# Lets talk Tetra's!



## yamadog (Oct 7, 2012)

Ok, I know tetra's have been discussed many times before.....What I haven't read to much about is swimming level of them all. In my 135 gallon 6 foot tank, I have amased agroup of about 30 Serpae Tetras. I am very happy with how well they school (usually two large groups), but they mainly stick to the lower third of the tank. I also have a smaller group (10) of zebra danios that swim almost exclusively at the water line. What i'm looking for is a more colorful tetra, or other type of fish all together, that school and swim in the upper third of the tank. I tried cherry barbs and they don't school at all and swim all over the tank.....So, what have ya got? Thanks. Jason


----------



## JoeE (Jun 11, 2012)

Blue tetras apparently like to swim at the top of the tank. Somewhat hard to find, though.

Hatchetfish (not tetras, but still characins) will swim at the top of the tank exclusively, but they are somewhat expensive, a bit skittish and require a tight lid as they like to jump out of the tank.


----------



## yamadog (Oct 7, 2012)

I thought about hachet's but I think they are weird looking.....I wanted something with some color too. I'll definatly check out blue tetra's. Jason


----------



## Chromedome52 (Jul 25, 2009)

Bloodfins and their relatives tend to stay near the surface, they are basically the Tetra equivalent of Danios (Danios are Cypriniforms, Tetras are Characiforms). It is strange that Blue Tetras are hard to find these days, as they used to be one of the most common Tetras. Some of their relatives are very unique looking and also used to be regularly found in the hobby, but have strangely vanished from commercial sources. If you should reconsider Hatchets, there are a couple of interesting dwarf species in the genus _Carnegiella_.

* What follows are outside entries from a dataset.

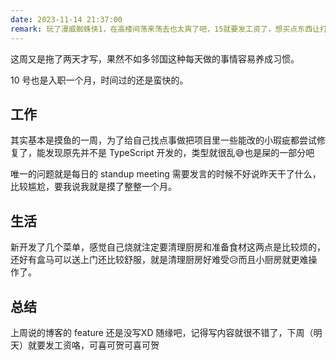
 ```yaml
---
date: 2023-11-14 21:37:00
remark: 玩了漫威蜘蛛侠1，在高楼间荡来荡去也太爽了吧，15就要发工资了，想买点东西让打游戏更爽
---
```


这周又是拖了两天才写，果然不如多邻国这种每天做的事情容易养成习惯。

10 号也是入职一个月，时间过的还是蛮快的。

## 工作

其实基本是摸鱼的一周，为了给自己找点事做把项目里一些能改的小瑕疵都尝试修复了，能发现原先并不是 TypeScript 开发的，类型就很乱😅也是屎的一部分吧

唯一的问题就是每日的 standup meeting 需要发言的时候不好说昨天干了什么，比较尴尬，要我说我就是摸了整整一个月。

## 生活

新开发了几个菜单，感觉自己烧就注定要清理厨房和准备食材这两点是比较烦的，还好有盒马可以送上门还比较舒服，就是清理厨房好难受😥而且小厨房就更难操作了。

## 总结

上周说的博客的 feature 还是没写XD 随缘吧，记得写内容就很不错了，下周（明天）就要发工资咯，可喜可贺可喜可贺
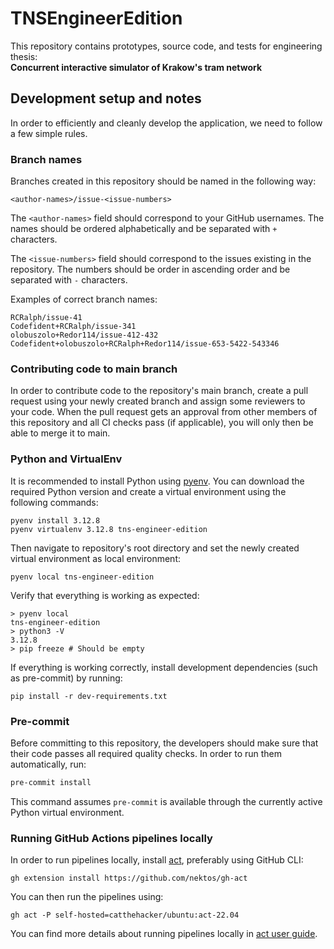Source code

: # TNSEngineerEdition
This repository contains prototypes, source code, and tests for engineering thesis:  \
**Concurrent interactive simulator of Krakow's tram network**

## Development setup and notes
In order to efficiently and cleanly develop the application, we need to follow a few simple rules.

### Branch names
Branches created in this repository should be named in the following way:

`<author-names>/issue-<issue-numbers>`

The `<author-names>` field should correspond to your GitHub usernames. The names should be ordered alphabetically and be separated with `+` characters.

The `<issue-numbers>` field should correspond to the issues existing in the repository. The numbers should be order in ascending order and be separated with `-` characters.

Examples of correct branch names:
```
RCRalph/issue-41
Codefident+RCRalph/issue-341
olobuszolo+Redor114/issue-412-432
Codefident+olobuszolo+RCRalph+Redor114/issue-653-5422-543346
```

### Contributing code to main branch
In order to contribute code to the repository's main branch, create a pull request using your newly created branch and assign some reviewers to your code. When the pull request gets an approval from other members of this repository and all CI checks pass (if applicable), you will only then be able to merge it to main.

### Python and VirtualEnv
It is recommended to install Python using [pyenv](https://github.com/pyenv/pyenv). You can download the required Python version and create a virtual environment using the following commands:
```
pyenv install 3.12.8
pyenv virtualenv 3.12.8 tns-engineer-edition
```

Then navigate to repository's root directory and set the newly created virtual environment as local environment:
```
pyenv local tns-engineer-edition
```

Verify that everything is working as expected:
```
> pyenv local
tns-engineer-edition
> python3 -V
3.12.8
> pip freeze # Should be empty
```

If everything is working correctly, install development dependencies (such as pre-commit) by running:
```
pip install -r dev-requirements.txt
```

### Pre-commit
Before committing to this repository, the developers should make sure that their code passes all required quality checks. In order to run them automatically, run:
```sh
pre-commit install
```

This command assumes `pre-commit` is available through the currently active Python virtual environment.

### Running GitHub Actions pipelines locally
In order to run pipelines locally, install [act](https://github.com/nektos/act), preferably using GitHub CLI:
```
gh extension install https://github.com/nektos/gh-act
```

You can then run the pipelines using:
```
gh act -P self-hosted=catthehacker/ubuntu:act-22.04
```

You can find more details about running pipelines locally in [act user guide](https://nektosact.com/).
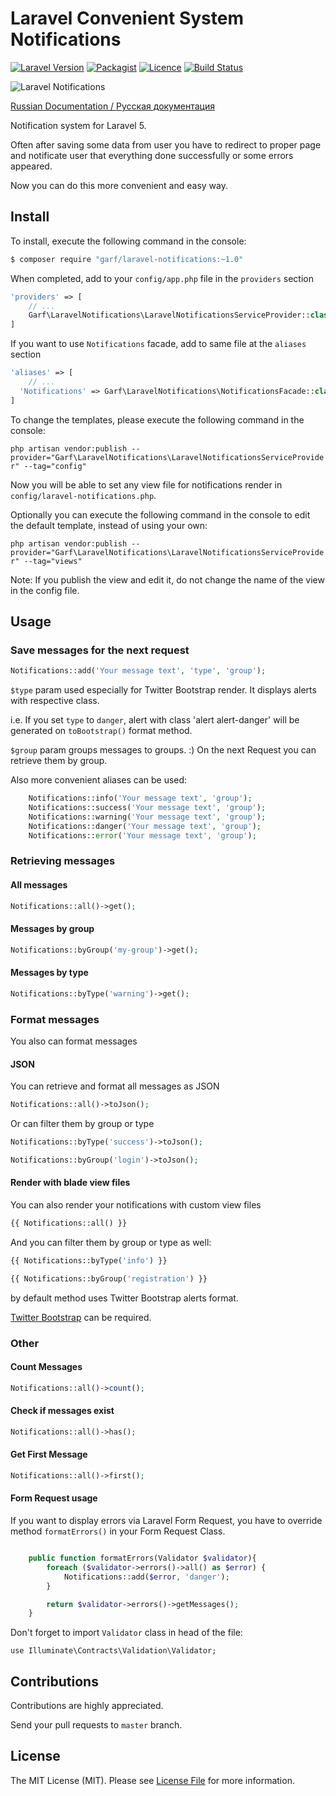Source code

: # Laravel Convenient System Notifications

[![Laravel Version](https://img.shields.io/badge/laravel-5.1-orange.svg?style=flat-square)](http://laravel.com)
[![Packagist](https://img.shields.io/packagist/dt/garf/laravel-notifications.svg)]()
[![Licence](https://img.shields.io/packagist/l/garf/laravel-notifications.svg)](https://github.com/garf/laravel-notifications/blob/master/LICENSE)
[![Build Status](https://travis-ci.org/garf/laravel-notifications.svg)](https://travis-ci.org/garf/laravel-notifications)

![Laravel Notifications](notifications.png)

[Russian Documentation / Русская документация](https://github.com/garf/laravel-notifications/blob/master/README-ru.md)

Notification system for Laravel 5.

Often after saving some data from user you have to redirect to proper page and notificate user that everything done successfully or some errors appeared.

Now you can do this more convenient and easy way.

## Install

To install, execute the following command in the console:

``` BASH
$ composer require "garf/laravel-notifications:~1.0"
```

When completed, add to your `config/app.php` file in the `providers` section

``` PHP
'providers' => [
    // ...
    Garf\LaravelNotifications\LaravelNotificationsServiceProvider::class,
]
```

If you want to use `Notifications` facade, add to same file at the `aliases` section

``` PHP
'aliases' => [
    // ...
  'Notifications' => Garf\LaravelNotifications\NotificationsFacade::class,
]
```

To change the templates, please execute the following command in the console:

`php artisan vendor:publish --provider="Garf\LaravelNotifications\LaravelNotificationsServiceProvider" --tag="config"`

Now you will be able to set any view file for notifications render in `config/laravel-notifications.php`.

Optionally you can execute the following command in the console to edit the default template, instead of using your own:

`php artisan vendor:publish --provider="Garf\LaravelNotifications\LaravelNotificationsServiceProvider" --tag="views"`

Note: If you publish the view and edit it, do not change the name of the view in the config file.

## Usage

### Save messages for the next request

``` php
Notifications::add('Your message text', 'type', 'group');
```

`$type` param used especially for Twitter Bootstrap render. It displays alerts with respective class.

i.e. If you set `type` to `danger`, alert with class 'alert alert-danger' will be generated on `toBootstrap()` format method.

`$group` param groups messages to groups. :) On the next Request you can retrieve them by group.

Also more convenient aliases can be used:

``` php
    Notifications::info('Your message text', 'group');
    Notifications::success('Your message text', 'group');
    Notifications::warning('Your message text', 'group');
    Notifications::danger('Your message text', 'group');
    Notifications::error('Your message text', 'group');
```


### Retrieving messages

#### All messages

``` PHP
Notifications::all()->get();
```

#### Messages by group

``` PHP
Notifications::byGroup('my-group')->get();
```

#### Messages by type

``` PHP
Notifications::byType('warning')->get();
```

### Format messages

You also can format messages

#### JSON

You can retrieve and format all messages as JSON

``` PHP
Notifications::all()->toJson();
```

Or can filter them by group or type

``` PHP
Notifications::byType('success')->toJson();

Notifications::byGroup('login')->toJson();
```


#### Render with blade view files

You can also render your notifications with custom view files

``` PHP
{{ Notifications::all() }}
```

And you can filter them by group or type as well:


``` PHP
{{ Notifications::byType('info') }}

{{ Notifications::byGroup('registration') }}
```

by default method uses Twitter Bootstrap alerts format.

[Twitter Bootstrap](http://getbootstrap.com) can be required.

### Other

#### Count Messages

``` PHP
Notifications::all()->count();
```

#### Check if messages exist

``` PHP
Notifications::all()->has();
```

#### Get First Message

``` PHP
Notifications::all()->first();
```

#### Form Request usage
If you want to display errors via Laravel Form Request, you have to override method `formatErrors()` in your Form Request Class.

``` PHP

    public function formatErrors(Validator $validator){
        foreach ($validator->errors()->all() as $error) {
            Notifications::add($error, 'danger');
        }

        return $validator->errors()->getMessages();
    }

```
Don't forget to import `Validator` class in head of the file:

`use Illuminate\Contracts\Validation\Validator;`

## Contributions

Contributions are highly appreciated.

Send your pull requests to `master` branch.


## License

The MIT License (MIT). Please see [License File](https://github.com/garf/laravel-notifications/blob/master/LICENSE) for more information.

I can think of a few others, but they tend to be very large. They are also harder to come by, as people rarely want large Tetras. Pink Tail Chalceus is one that comes to mind.


----------



## mambee (Apr 13, 2003)

How about Harlequin Rasboras?


----------



## BelieveInBlue (Jul 17, 2011)

Not tetras, but IME they prefer the middle to upper regions of the tank. My cardinals also stay near the top/middle, and so do silvertips.


----------



## yamadog (Oct 7, 2012)

Thanks for the info everybody.... Believeinblue- When you say not tetras, are you refering to the Harlequin rasbora sugestion? Jason


----------



## mambee (Apr 13, 2003)

I think that is what is saying.


----------



## yamadog (Oct 7, 2012)

So I ended up with a shoal of black neons....They were on sale for a buck each and the local store. While not as colorful as I wanted, they look really great in the tank. And I also ended up with more serpae's as well.So that makes for about 50 serpae's and 25 black neons. The two species swim where I want them (serpaes in the lower half, and black neons in the upper half)and when schooling, they look great. These guys are all in a south american eartheater tank and it looks great!


----------